Jazeera’s market cap raised to $69m

Boodai: more money

SHAREHOLDERS of the Middle East’s only private scheduled air-line Jazeera Airways have approved and increase in capital by 100 per cent to KD20 million ($69 million) and listing of company shares on the Kuwait Stock Exchange in the first quarter of 2007.

Shareholders have approved the Board of Directors’ recommendation to increase capital by issuing 100 million shares for subscription with a nominal share value of 100fils. Subscription priority will be for shareholders during a 15-day period.
By doubling its capital, Jazeera Airways intends to gain financial flexibility to fund general working capital needs and capital expenditures, such as growing its fleet of Airbus A320s. Jazeera Airways current fleet consists of 10 new Airbus A320s, four of which were delivered in the last 12 months.  The airline also has options for an additional six aircraft of the same type.
Commenting on the capital increase, chairman and CEO Marwan Boodai said, “We accelerated the execution of our organic growth strategy, with the goal of creating value for our shareholders by stepping-up our aircraft orders and widening our destinations network.
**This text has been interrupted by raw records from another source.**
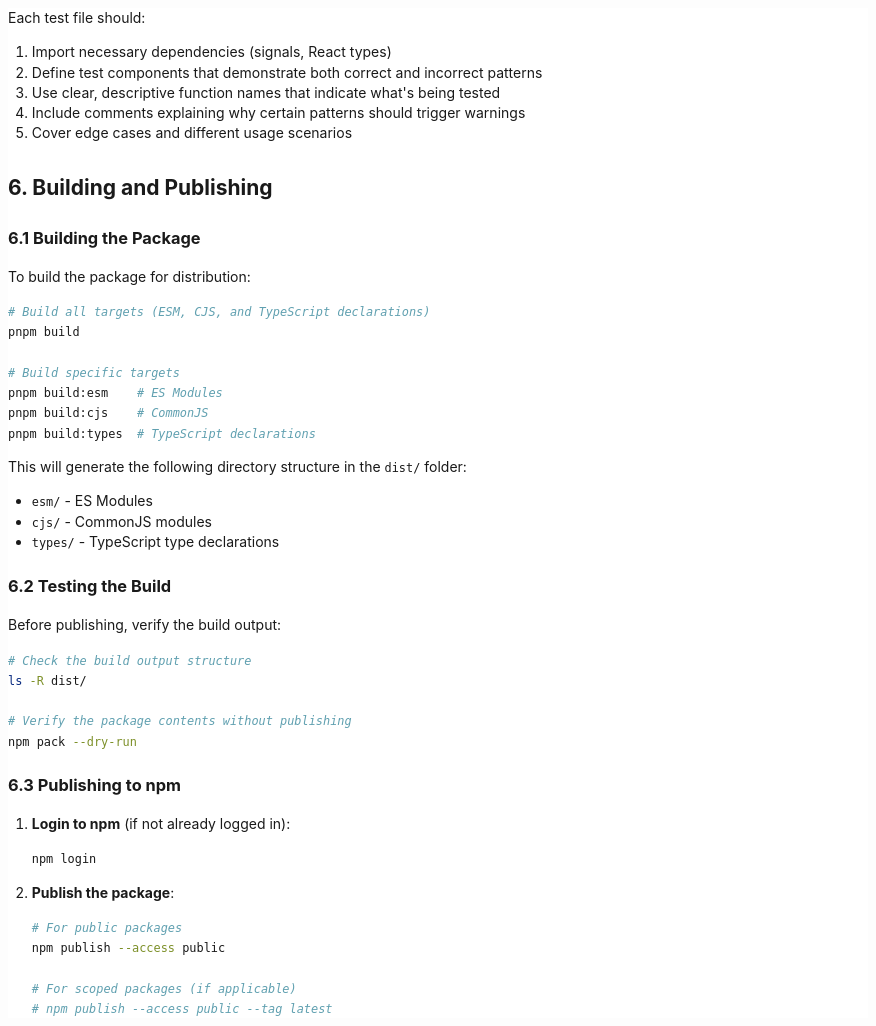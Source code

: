 Each test file should:

1. Import necessary dependencies (signals, React types)
2. Define test components that demonstrate both correct and incorrect patterns
3. Use clear, descriptive function names that indicate what's being tested
4. Include comments explaining why certain patterns should trigger warnings
5. Cover edge cases and different usage scenarios

## 6. Building and Publishing

### 6.1 Building the Package

To build the package for distribution:

```bash
# Build all targets (ESM, CJS, and TypeScript declarations)
pnpm build

# Build specific targets
pnpm build:esm    # ES Modules
pnpm build:cjs    # CommonJS
pnpm build:types  # TypeScript declarations
```

This will generate the following directory structure in the `dist/` folder:

- `esm/` - ES Modules
- `cjs/` - CommonJS modules
- `types/` - TypeScript type declarations

### 6.2 Testing the Build

Before publishing, verify the build output:

```bash
# Check the build output structure
ls -R dist/

# Verify the package contents without publishing
npm pack --dry-run
```

### 6.3 Publishing to npm

1. **Login to npm** (if not already logged in):

   ```bash
   npm login
   ```

2. **Publish the package**:

   ```bash
   # For public packages
   npm publish --access public
   
   # For scoped packages (if applicable)
   # npm publish --access public --tag latest
   ```

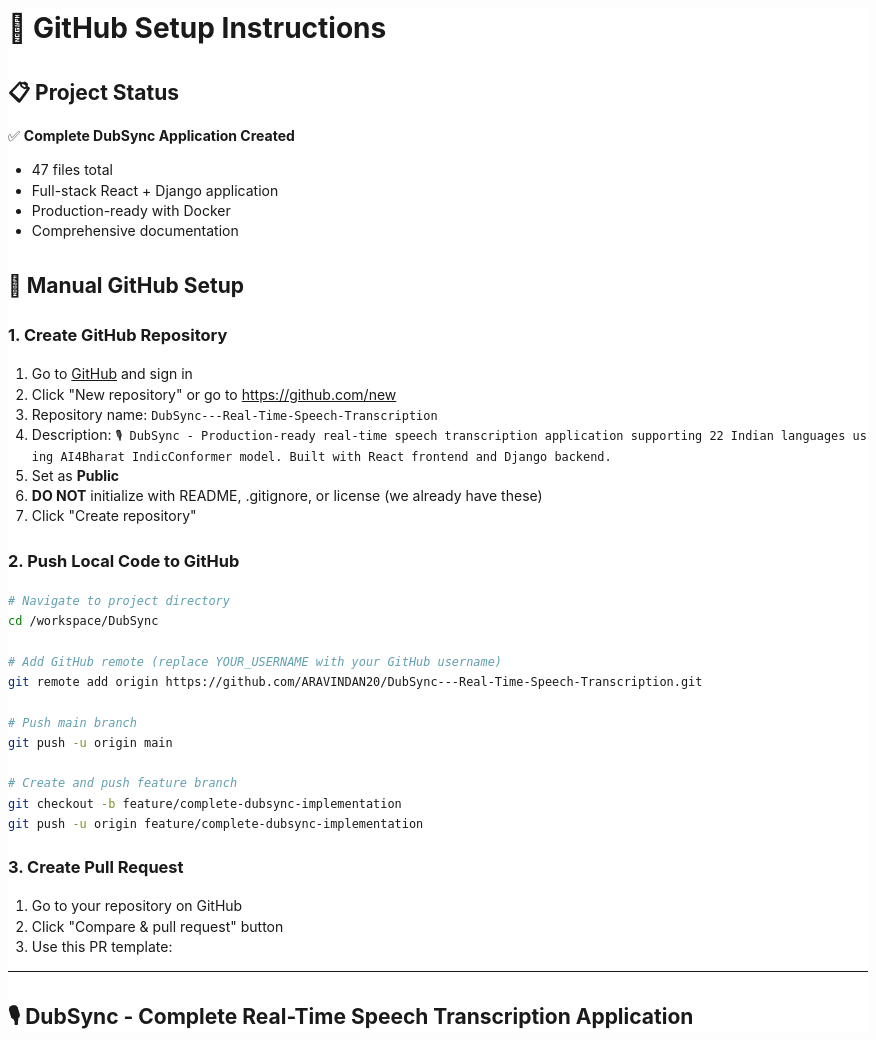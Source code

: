 # 🚀 GitHub Setup Instructions

## 📋 Project Status
✅ **Complete DubSync Application Created**
- 47 files total
- Full-stack React + Django application
- Production-ready with Docker
- Comprehensive documentation

## 🔧 Manual GitHub Setup

### 1. Create GitHub Repository
1. Go to [GitHub](https://github.com) and sign in
2. Click "New repository" or go to https://github.com/new
3. Repository name: `DubSync---Real-Time-Speech-Transcription`
4. Description: `🎙️ DubSync - Production-ready real-time speech transcription application supporting 22 Indian languages using AI4Bharat IndicConformer model. Built with React frontend and Django backend.`
5. Set as **Public**
6. **DO NOT** initialize with README, .gitignore, or license (we already have these)
7. Click "Create repository"

### 2. Push Local Code to GitHub
```bash
# Navigate to project directory
cd /workspace/DubSync

# Add GitHub remote (replace YOUR_USERNAME with your GitHub username)
git remote add origin https://github.com/ARAVINDAN20/DubSync---Real-Time-Speech-Transcription.git

# Push main branch
git push -u origin main

# Create and push feature branch
git checkout -b feature/complete-dubsync-implementation
git push -u origin feature/complete-dubsync-implementation
```

### 3. Create Pull Request
1. Go to your repository on GitHub
2. Click "Compare & pull request" button
3. Use this PR template:

---

## 🎙️ DubSync - Complete Real-Time Speech Transcription Application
The original business plan grew the fleet to four aircraft by 2009, the new accelerated plan grows the fleet to ten aircraft by 2010 and increases the number of destinations.”
Shareholders also approved the Board’s request to issue bonds in Kuwaiti Dinars or any other currency at the time it sees fit, ratified the financial auditor’s report for the financial period 2004/2005, and elected Suhail Homsy in place of the resigned Board Member Saleh Al Huwaidy.
Jazeera Airways is a Kuwait Public Shareholding Company established in 2004 with a capital of KD 10 million raised through one of the most successful IPOs in Kuwait's history, making it the only privately owned airline in the Middle East. Based on a low fare business model that maximizes across-the-board efficiency in operations, Jazeera Airways enables travelers to fly without a ticket and book through the web and SMS, giving travelers more independence, spon-taneity, and fares up to 50 per cent lower than the market.
According to Boodai, the airline’s unique business model enables it to maximize cost efficiency through electronically integrated operations and innovative booking and ticketing systems as well as operating a fleet of single type aircraft. Boodai stressed on the company’s strict safety policies – a commitment that led them to partner with Lufthansa Technik, a leading global aircraft maintenance company. Further, the airline only recruits pilots with a minimum of 5000 hours flight experience.
The airline, which made its first flight in October 2005, operates a fleet of new Airbus A320 aircraft and serves some of the most popular destinations for both business and leisure in the Middle East, North Africa, and the Indian Subcontinent.